Voici le communiqué du Conseil d’Etat :

« Plusieurs associations et représentants du monde agricole ont demandé au Conseil d’État de suspendre pour 2022 l’autorisation provisoire d’utilisation des néonicotinoïdes pour la culture des betteraves sucrières. Le juge des référés relève que la loi a expressément prévu cette possibilité de dérogation pour ces cultures, si certaines conditions sont remplies, tenant notamment aux risques pour ces cultures.

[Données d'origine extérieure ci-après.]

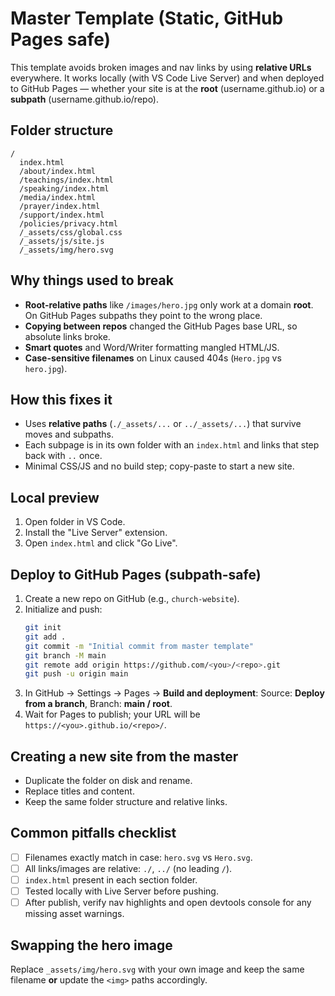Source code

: # Master Template (Static, GitHub Pages safe)

This template avoids broken images and nav links by using **relative URLs** everywhere. It works locally (with VS Code Live Server) and when deployed to GitHub Pages — whether your site is at the **root** (username.github.io) or a **subpath** (username.github.io/repo).

## Folder structure
```
/
  index.html
  /about/index.html
  /teachings/index.html
  /speaking/index.html
  /media/index.html
  /prayer/index.html
  /support/index.html
  /policies/privacy.html
  /_assets/css/global.css
  /_assets/js/site.js
  /_assets/img/hero.svg
```

## Why things used to break
- **Root-relative paths** like `/images/hero.jpg` only work at a domain **root**. On GitHub Pages subpaths they point to the wrong place.
- **Copying between repos** changed the GitHub Pages base URL, so absolute links broke.
- **Smart quotes** and Word/Writer formatting mangled HTML/JS.
- **Case-sensitive filenames** on Linux caused 404s (`Hero.jpg` vs `hero.jpg`).

## How this fixes it
- Uses **relative paths** (`./_assets/...` or `../_assets/...`) that survive moves and subpaths.
- Each subpage is in its own folder with an `index.html` and links that step back with `..` once.
- Minimal CSS/JS and no build step; copy-paste to start a new site.

## Local preview
1. Open folder in VS Code.
2. Install the "Live Server" extension.
3. Open `index.html` and click "Go Live".

## Deploy to GitHub Pages (subpath-safe)
1. Create a new repo on GitHub (e.g., `church-website`).
2. Initialize and push:
   ```bash
   git init
   git add .
   git commit -m "Initial commit from master template"
   git branch -M main
   git remote add origin https://github.com/<you>/<repo>.git
   git push -u origin main
   ```
3. In GitHub → Settings → Pages → **Build and deployment**: Source: **Deploy from a branch**, Branch: **main / root**.
4. Wait for Pages to publish; your URL will be `https://<you>.github.io/<repo>/`.

## Creating a new site from the master
- Duplicate the folder on disk and rename.
- Replace titles and content.
- Keep the same folder structure and relative links.

## Common pitfalls checklist
- [ ] Filenames exactly match in case: `hero.svg` vs `Hero.svg`.
- [ ] All links/images are relative: `./`, `../` (no leading `/`).
- [ ] `index.html` present in each section folder.
- [ ] Tested locally with Live Server before pushing.
- [ ] After publish, verify nav highlights and open devtools console for any missing asset warnings.

## Swapping the hero image
Replace `_assets/img/hero.svg` with your own image and keep the same filename **or** update the `<img>` paths accordingly.
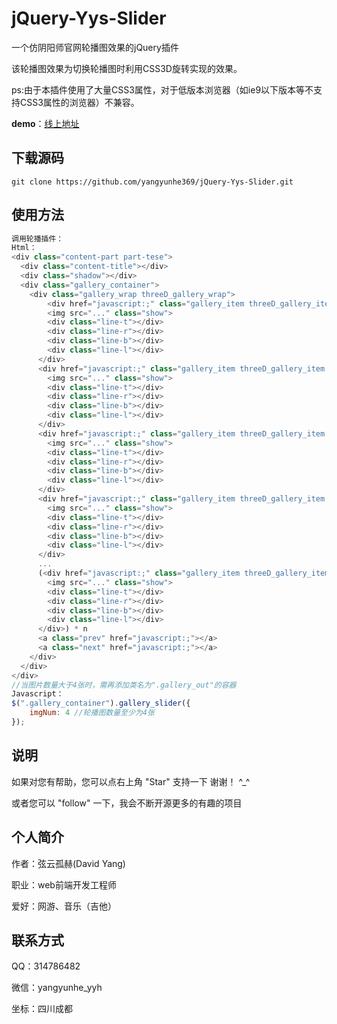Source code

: # jQuery-Yys-Slider
一个仿阴阳师官网轮播图效果的jQuery插件

该轮播图效果为切换轮播图时利用CSS3D旋转实现的效果。

ps:由于本插件使用了大量CSS3属性，对于低版本浏览器（如ie9以下版本等不支持CSS3属性的浏览器）不兼容。

**demo**：[线上地址](https://yangyunhe369.github.io/jQuery-Yys-Slider/)

## 下载源码

```
git clone https://github.com/yangyunhe369/jQuery-Yys-Slider.git
```

## 使用方法

``` javascript
调用轮播插件：
Html：
<div class="content-part part-tese">
  <div class="content-title"></div>
  <div class="shadow"></div>
  <div class="gallery_container">
    <div class="gallery_wrap threeD_gallery_wrap">
    	<div href="javascript:;" class="gallery_item threeD_gallery_item gallery_left_middle">
        <img src="..." class="show">
        <div class="line-t"></div>
        <div class="line-r"></div>
        <div class="line-b"></div>
        <div class="line-l"></div>
      </div>
      <div href="javascript:;" class="gallery_item threeD_gallery_item front_side">
        <img src="..." class="show">
        <div class="line-t"></div>
        <div class="line-r"></div>
        <div class="line-b"></div>
        <div class="line-l"></div>
      </div>
      <div href="javascript:;" class="gallery_item threeD_gallery_item gallery_right_middle">
        <img src="..." class="show">
        <div class="line-t"></div>
        <div class="line-r"></div>
        <div class="line-b"></div>
        <div class="line-l"></div>
      </div>
      <div href="javascript:;" class="gallery_item threeD_gallery_item gallery_out">
        <img src="..." class="show">
        <div class="line-t"></div>
        <div class="line-r"></div>
        <div class="line-b"></div>
        <div class="line-l"></div>
      </div>
      ...
      (<div href="javascript:;" class="gallery_item threeD_gallery_item gallery_out">
        <img src="..." class="show">
        <div class="line-t"></div>
        <div class="line-r"></div>
        <div class="line-b"></div>
        <div class="line-l"></div>
      </div>) * n
      <a class="prev" href="javascript:;"></a>
      <a class="next" href="javascript:;"></a>
    </div>
  </div>
</div>
//当图片数量大于4张时，需再添加类名为".gallery_out"的容器
Javascript：
$(".gallery_container").gallery_slider({
	imgNum: 4 //轮播图数量至少为4张
});
```
## 说明

如果对您有帮助，您可以点右上角 "Star" 支持一下 谢谢！ ^_^

或者您可以 "follow" 一下，我会不断开源更多的有趣的项目

## 个人简介
作者：弦云孤赫(David Yang)

职业：web前端开发工程师

爱好：网游、音乐（吉他）

## 联系方式
QQ：314786482

微信：yangyunhe_yyh

坐标：四川成都

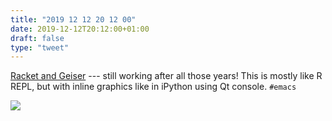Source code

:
```yaml
---
title: "2019 12 12 20 12 00"
date: 2019-12-12T20:12:00+01:00
draft: false
type: "tweet"
---
```

[Racket and Geiser](/post/scheme-and-emacs/) --- still working after all those years! This is mostly like R REPL, but with inline graphics like in iPython using Qt console. `#emacs`

![](/img/2019-12-12-20-11-56.png)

Il estime que, au vu des éléments transmis par les parties, le risque d’une infestation massive de pucerons porteurs de maladies est réel et sérieux et qu’il n’existe à ce jour, malgré les recherches en cours, aucun autre moyen suffisamment efficace pour protéger ces cultures.
Le 30 janvier 2022, la ministre de la transition écologique et le ministre de l’agriculture et de l’alimentation ont fixé par arrêté les modalités d’utilisation provisoire de semences de betteraves sucrières traitées avec des pesticides contenant des néonicotinoïdes (« imidaclopride » ou « thiamethoxam ») pour la campagne 2022.
Plusieurs associations environnementales ou représentant des apiculteurs et agriculteurs ont demandé au juge des référés du Conseil d’État de suspendre cet arrêté.
L’autorisation provisoire des néonicotinoïdes est prévue par le droit français et européen
Le juge des référés du Conseil d’État relève que le droit de l’Union européenne1 interdit l’utilisation des néonicotinoïdes, mais prévoit des dérogations temporaires lorsqu’il existe de graves risques pour l’agriculture et en l’absence d’autre solution.
La loi du 14 décembre 2020 a autorisé temporairement l’utilisation de ces pesticides pour les betteraves sucrières (1,5 % de la surface agricole utile française). Cette dérogation a été instituée pour protéger ces cultures menacées par des infestations massives de pucerons responsables de maladies virales et pour une durée limitée, le temps que soient mises au point, d’ici à 2023 au plus tard, des solutions alternatives satisfaisantes.
Le juge des référés du Conseil d’Etat estime qu’il résulte de l’instruction et notamment des échanges lors de l’audience publique que le risque d’une nouvelle infestation massive par des pucerons porteurs des maladies de la betterave au printemps 2022 est sérieux et qu’il n’existe pas encore, à ce stade, malgré les recherches en cours, de solutions alternatives suffisamment efficaces pour éviter les dommages graves subis en 2020 par ces cultures.
Le juge des référés relève par ailleurs que l’usage des semences, autorisées pour les seules betteraves sucrières, est limité à 120 jours en 2022 et qu’il est soumis au respect des règles encadrant l’utilisation des pesticides, notamment pour le respect des distances par rapport à des zones d’habitation ou à des cours d’eau.
Comme il l’avait déjà jugé pour la campagne 20212 , le juge des référés estime donc que l’arrêté attaqué ne fait que préciser les conditions de mise en œuvre cette autorisation pour la campagne 2022.»